:: Data for this task ::

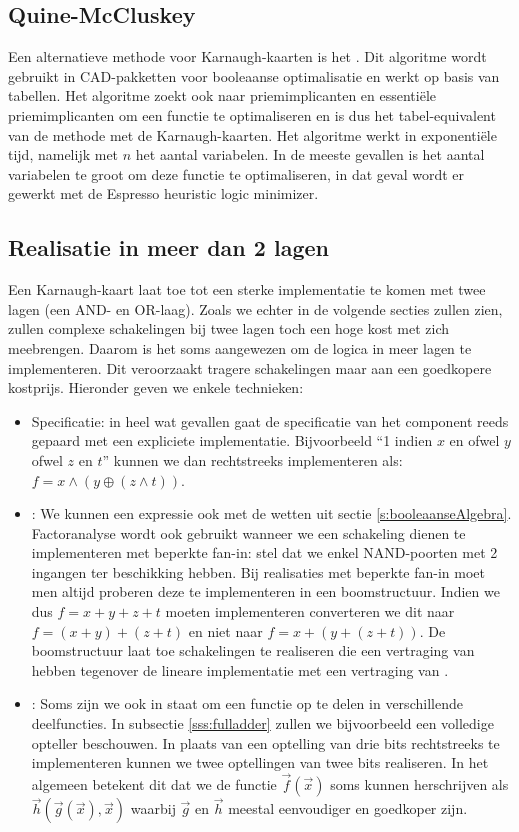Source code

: \subsection{Quine-McCluskey}
Een alternatieve methode voor Karnaugh-kaarten is het . Dit algoritme wordt gebruikt in CAD-pakketten voor booleaanse optimalisatie en werkt op basis van tabellen. Het algoritme zoekt ook naar priemimplicanten en essenti\"ele priemimplicanten om een functie te optimaliseren en is dus het tabel-equivalent van de methode met de Karnaugh-kaarten. Het algoritme werkt in exponenti\"ele tijd, namelijk  met $n$ het aantal variabelen. In de meeste gevallen is het aantal variabelen te groot om deze functie te optimaliseren, in dat geval wordt er gewerkt met de Espresso heuristic logic minimizer.
\subsection{Realisatie in meer dan 2 lagen}
Een Karnaugh-kaart laat toe tot een sterke implementatie te komen met twee lagen (een AND- en OR-laag). Zoals we echter in de volgende secties zullen zien, zullen complexe schakelingen bij twee lagen toch een hoge kost met zich meebrengen. Daarom is het soms aangewezen om de logica in meer lagen te implementeren. Dit veroorzaakt tragere schakelingen maar aan een goedkopere kostprijs. Hieronder geven we enkele technieken:
\begin{itemize}
 \item Specificatie: in heel wat gevallen gaat de specificatie van het component reeds gepaard met een expliciete implementatie. Bijvoorbeeld ``1 indien $x$ en ofwel $y$ ofwel $z$ en $t$'' kunnen we dan rechtstreeks implementeren als: $f=x\wedge\left(y\oplus\left(z\wedge t\right)\right)$.
 \item {}: We kunnen een expressie ook  met de wetten uit sectie \ref{s:booleaanseAlgebra}. Factoranalyse wordt ook gebruikt wanneer we een schakeling dienen te implementeren met beperkte fan-in: stel dat we enkel NAND-poorten met 2 ingangen ter beschikking hebben. Bij realisaties met beperkte fan-in moet men altijd proberen deze te implementeren in een boomstructuur. Indien we dus $f=x+y+z+t$ moeten implementeren converteren we dit naar $f=\left(x+y\right)+\left(z+t\right)$ en niet naar $f=x+\left(y+\left(z+t\right)\right)$. De boomstructuur laat toe schakelingen te realiseren die een vertraging van  hebben tegenover de lineare implementatie met een vertraging van .
 \item {}: Soms zijn we ook in staat om een functie op te delen in verschillende deelfuncties. In subsectie \ref{sss:fulladder} zullen we bijvoorbeeld een volledige opteller beschouwen. In plaats van een optelling van drie bits rechtstreeks te implementeren kunnen we twee optellingen van twee bits realiseren. In het algemeen betekent dit dat we de functie $\vec{f}\left(\vec{x}\right)$ soms kunnen herschrijven als $\vec{h}\left(\vec{g}\left(\vec{x}\right),\vec{x}\right)$ waarbij $\vec{g}$ en $\vec{h}$ meestal eenvoudiger en goedkoper zijn.
\end{itemize}
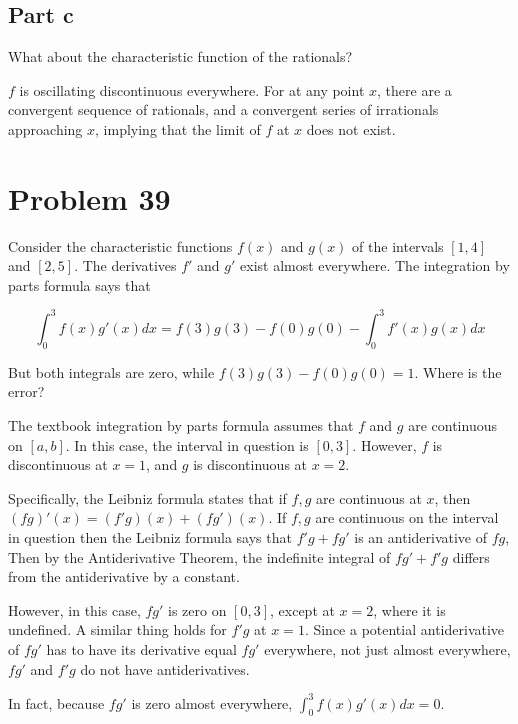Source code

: \documentclass{article}
\begin{document}
\subsection*{Part c}

What about the characteristic function of the rationals?

$f$ is oscillating discontinuous everywhere. For at any point $x$, there are a convergent sequence of rationals, and a convergent series of irrationals approaching $x$, implying that the limit of $f$ at $x$ does not exist.

\section*{Problem 39}

Consider the characteristic functions $f(x)$ and $g(x)$ of the intervals $[1, 4]$ and $[2, 5]$. The derivatives $f'$ and $g'$ exist almost everywhere. The integration by parts formula says that

\[
\int_0^3 f(x)g'(x) dx = f(3)g(3) - f(0)g(0) - \int_0^3 f'(x)g(x)dx
\]

But both integrals are zero, while $f(3)g(3) - f(0)g(0) = 1$. Where is the error?

The textbook integration by parts formula assumes that $f$ and $g$ are continuous on $[a, b]$. In this case, the interval in question is $[0, 3]$. However, $f$ is discontinuous at $x=1$, and $g$ is discontinuous at $x = 2$.

Specifically, the Leibniz formula states that if $f, g$ are continuous at $x$, then $(fg)'(x) = (f'g)(x) + (fg')(x)$. If $f, g$ are continuous on the interval in question then the Leibniz formula says that $f'g + fg'$ is an antiderivative of $fg$, Then by the Antiderivative Theorem, the indefinite integral of $fg' + f'g$ differs from the antiderivative by a constant.

However, in this case, $fg'$ is zero on $[0, 3]$, except at $x=2$, where it is undefined. A similar thing holds for $f'g$ at $x=1$. Since a potential antiderivative of $fg'$ has to have its derivative equal $fg'$ everywhere, not just almost everywhere, $fg'$ and $f'g$ do not have antiderivatives.

In fact, because $fg'$ is zero almost everywhere, $\int_0^3 f(x)g'(x) dx = 0$.
\end{document}
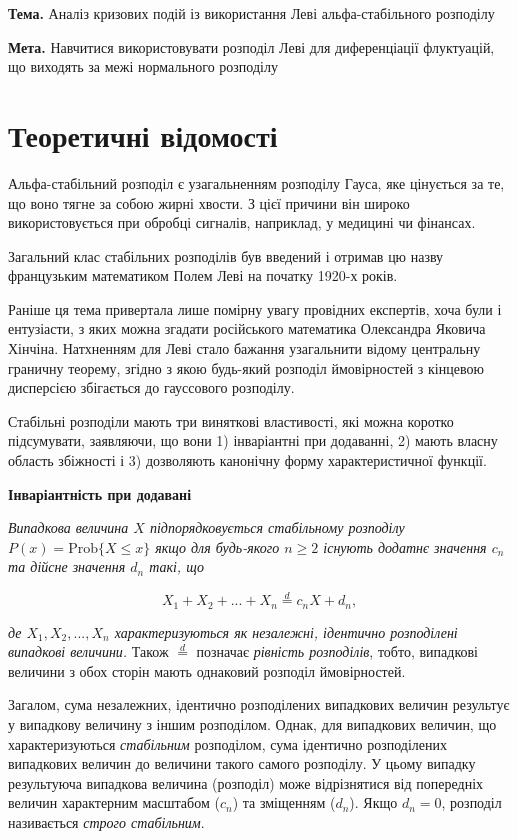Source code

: \documentclass[
  letterpaper,
]{report}
\begin{document}
\textbf{Тема.} Аналіз кризових подій із використання Леві
альфа-стабільного розподілу

\textbf{Мета.} Навчитися використовувати розподіл Леві для диференціації
флуктуацій, що виходять за межі нормального розподілу

\hypertarget{ux442ux435ux43eux440ux435ux442ux438ux447ux43dux456-ux432ux456ux434ux43eux43cux43eux441ux442ux456-6}{%
\section{Теоретичні
відомості}\label{ux442ux435ux43eux440ux435ux442ux438ux447ux43dux456-ux432ux456ux434ux43eux43cux43eux441ux442ux456-6}}

Альфа-стабільний розподіл є узагальненням розподілу Гауса, яке цінується
за те, що воно тягне за собою жирні хвости. З цієї причини він широко
використовується при обробці сигналів, наприклад, у медицині чи
фінансах.

Загальний клас стабільних розподілів був введений і отримав цю назву
французьким математиком Полем Леві на початку 1920-х років.

Раніше ця тема привертала лише помірну увагу провідних експертів, хоча
були і ентузіасти, з яких можна згадати російського математика
Олександра Яковича Хінчіна. Натхненням для Леві стало бажання
узагальнити відому центральну граничну теорему, згідно з якою будь-який
розподіл ймовірностей з кінцевою дисперсією збігається до гауссового
розподілу.

Стабільні розподіли мають три виняткові властивості, які можна коротко
підсумувати, заявляючи, що вони 1) інваріантні при додаванні, 2) мають
власну область збіжності і 3) дозволяють канонічну форму
характеристичної функції.

\textbf{Інваріантність при додавані}

\emph{Випадкова величина \(X\) підпорядковується стабільному розподілу
\(P(x) = \text{Prob}\{X \leq x\}\) якщо для будь-якого \(n \geq 2\)
існують додатнє значення \(c_{n}\) та дійсне значення \(d_{n}\) такі,
що}

\[ 
X_1 + X_2 + ... + X_n \stackrel{d}{=} c_{n}X + d_{n}, 
\]

\emph{де \(X_1, X_2, ..., X_n\) характеризуються як незалежні, ідентично
розподілені випадкові величини.} Також \(\stackrel{d}{=}\) позначає
\emph{рівність розподілів}, тобто, випадкові величини з обох сторін
мають однаковий розподіл ймовірностей.

Загалом, сума незалежних, ідентично розподілених випадкових величин
результує у випадкову величину з іншим розподілом. Однак, для випадкових
величин, що характеризуються \emph{стабільним} розподілом, сума
ідентично розподілених випадкових величин до величини такого самого
розподілу. У цьому випадку результуюча випадкова величина (розподіл)
може відрізнятися від попередніх величин характерним масштабом
(\(c_{n}\)) та зміщенням (\(d_{n}\)). Якщо \(d_{n} = 0\), розподіл
називається \emph{строго стабільним}.
\end{document}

:::

▶ _Task statement_
Where a line above holds the string "textbf", copy that line.

▶ _Answer to the exercise_
\textbf{Тема.} Аналіз кризових подій із використання Леві
\textbf{Мета.} Навчитися використовувати розподіл Леві для диференціації
\textbf{Інваріантність при додавані}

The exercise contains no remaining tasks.